John Sidney Garrett - The 1975 State Senate Campaign

The 1975 State Senate Campaign

In 1975, former Representative Garrett entered an eight-candidate, all-Democratic field in a bid to succeed the retiring conservative State Senator Harold Montgomery of Doyline in Webster Parish. Garret stressed his past support for state centralized purchasing to stop duplication and the implementation of the Code of Ethics in the McKeithen administration. Garrett stressed his past support for education, including the four-year status of Louisiana State University at Shreveport and Southern University at Shreveport as well as the establishment of Louisiana State University Health Sciences Center Shreveport. He also urged the implementation of a statewide community college system.

Garrett outspent his opponents in the race, having raised $25,248 in the primary, including three $1,000 contributions from Minden contractors James Madden and James M. Winford and from Garrett's aunt, Mrs. A.C. Smith of Minden.

The since defunct Shreveport Journal endorsed Garrett's principal opponent, Democrat Foster L. Campbell, Jr., at the time a business teacher at Haughton High School in Bossier Parish. The Journal editorially charged that Garrett as a representative "voted for millions of dollars in new taxes and pork barrel political bond issues ... for the prevailing wage law of 1968 set the gears of inflation ... and has resulted in all state projects costing an estimated additional 20 percent ..."

Garrett, in a newspaper advertisement, accused the Campbell family of seeking to create a political dynasty, with various Campbells having been the Webster Parish school superintendent or a district judge or an appeals court judge.

Garrett stressed his co-sponsorship in the House of the code of ethics for public employees, a centralized purchasing bill to stop duplications, and a listing of all state employees with their salaries. "Many persons whose employment was questionable resigned," Garrett said. Garrett also had co-sponsored the establishment of Louisiana State University in Shreveport and the Louisiana State University Health Sciences Center Shreveport, which was created from the former Confederate Memorial Medical Center.

In the showdown on December 13, 1975, Campbell defeated Garrett by a large margin, 15,739 to 6,417. The third-place primary candidate, Minden businessman Houston R. Morris, who had run unsuccessfully for state representative in 1971, endorsed Garrett in the general election, as did other rivals Patrick H. "Pat" Jones and Wade Baker.

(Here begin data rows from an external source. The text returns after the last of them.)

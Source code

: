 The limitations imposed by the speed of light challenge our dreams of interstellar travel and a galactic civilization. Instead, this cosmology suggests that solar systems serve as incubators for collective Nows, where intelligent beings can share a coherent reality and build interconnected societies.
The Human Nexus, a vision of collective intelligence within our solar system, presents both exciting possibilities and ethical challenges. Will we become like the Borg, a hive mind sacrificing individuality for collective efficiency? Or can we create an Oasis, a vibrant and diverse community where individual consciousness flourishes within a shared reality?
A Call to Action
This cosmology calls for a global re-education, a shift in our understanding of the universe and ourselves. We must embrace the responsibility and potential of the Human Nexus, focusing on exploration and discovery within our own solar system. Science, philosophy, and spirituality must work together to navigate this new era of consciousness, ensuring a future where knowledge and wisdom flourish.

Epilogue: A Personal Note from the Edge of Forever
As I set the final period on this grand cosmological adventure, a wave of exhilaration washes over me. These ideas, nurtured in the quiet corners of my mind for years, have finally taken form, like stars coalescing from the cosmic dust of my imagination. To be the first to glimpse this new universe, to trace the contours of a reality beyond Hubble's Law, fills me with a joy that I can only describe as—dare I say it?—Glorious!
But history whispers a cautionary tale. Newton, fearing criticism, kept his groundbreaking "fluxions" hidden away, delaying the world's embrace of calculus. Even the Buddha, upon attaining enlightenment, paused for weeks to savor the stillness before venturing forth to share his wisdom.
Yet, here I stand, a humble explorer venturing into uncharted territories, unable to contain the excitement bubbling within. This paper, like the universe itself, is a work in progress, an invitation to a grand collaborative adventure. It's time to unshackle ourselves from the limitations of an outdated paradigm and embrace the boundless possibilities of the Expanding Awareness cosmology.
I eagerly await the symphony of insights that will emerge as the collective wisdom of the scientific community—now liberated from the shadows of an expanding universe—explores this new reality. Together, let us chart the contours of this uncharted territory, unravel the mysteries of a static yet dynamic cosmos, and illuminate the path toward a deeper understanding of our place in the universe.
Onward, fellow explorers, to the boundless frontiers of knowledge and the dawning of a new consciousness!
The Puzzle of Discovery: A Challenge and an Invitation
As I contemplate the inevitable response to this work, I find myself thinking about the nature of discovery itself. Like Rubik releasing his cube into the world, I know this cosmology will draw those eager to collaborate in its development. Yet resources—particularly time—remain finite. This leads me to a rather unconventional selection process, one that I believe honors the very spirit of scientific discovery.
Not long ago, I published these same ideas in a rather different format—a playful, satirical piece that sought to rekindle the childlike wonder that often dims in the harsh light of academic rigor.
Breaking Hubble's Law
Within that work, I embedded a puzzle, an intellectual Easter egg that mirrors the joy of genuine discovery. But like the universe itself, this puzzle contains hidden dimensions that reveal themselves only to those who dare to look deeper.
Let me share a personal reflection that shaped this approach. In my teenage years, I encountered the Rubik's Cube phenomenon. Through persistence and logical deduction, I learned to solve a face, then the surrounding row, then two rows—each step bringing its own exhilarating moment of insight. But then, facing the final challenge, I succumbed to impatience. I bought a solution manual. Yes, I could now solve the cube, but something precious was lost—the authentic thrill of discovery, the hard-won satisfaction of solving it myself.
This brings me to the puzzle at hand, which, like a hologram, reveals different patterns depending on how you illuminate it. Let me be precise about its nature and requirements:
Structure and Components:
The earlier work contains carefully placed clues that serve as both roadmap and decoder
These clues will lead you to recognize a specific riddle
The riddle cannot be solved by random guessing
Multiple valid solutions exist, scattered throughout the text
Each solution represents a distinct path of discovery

Garrett's former legislative colleague, Parey Branton, and the Minden educator, Ralph Lamar Rentz, Sr. (1930–1995), also ran for the state senate, but both trailed in the primary results.

In 2002, Campbell, after twenty-six years in the Senate, was elected to the PSC, a race that Garrett had lost in the 1966 Democratic primary runoff. Campbell was thereafter an unsuccessful Democratic gubernatorial candidate in the 2007 jungle primary, having placed a weak third.

One of Garrett's grassroots supporters was Buster L. Benefield, who knew Garrett since they were boys growing up in Claiborne Parish. He described his friend as "wealthy, honest, and he and his wife were just good people. It was my privilege to campaign for him."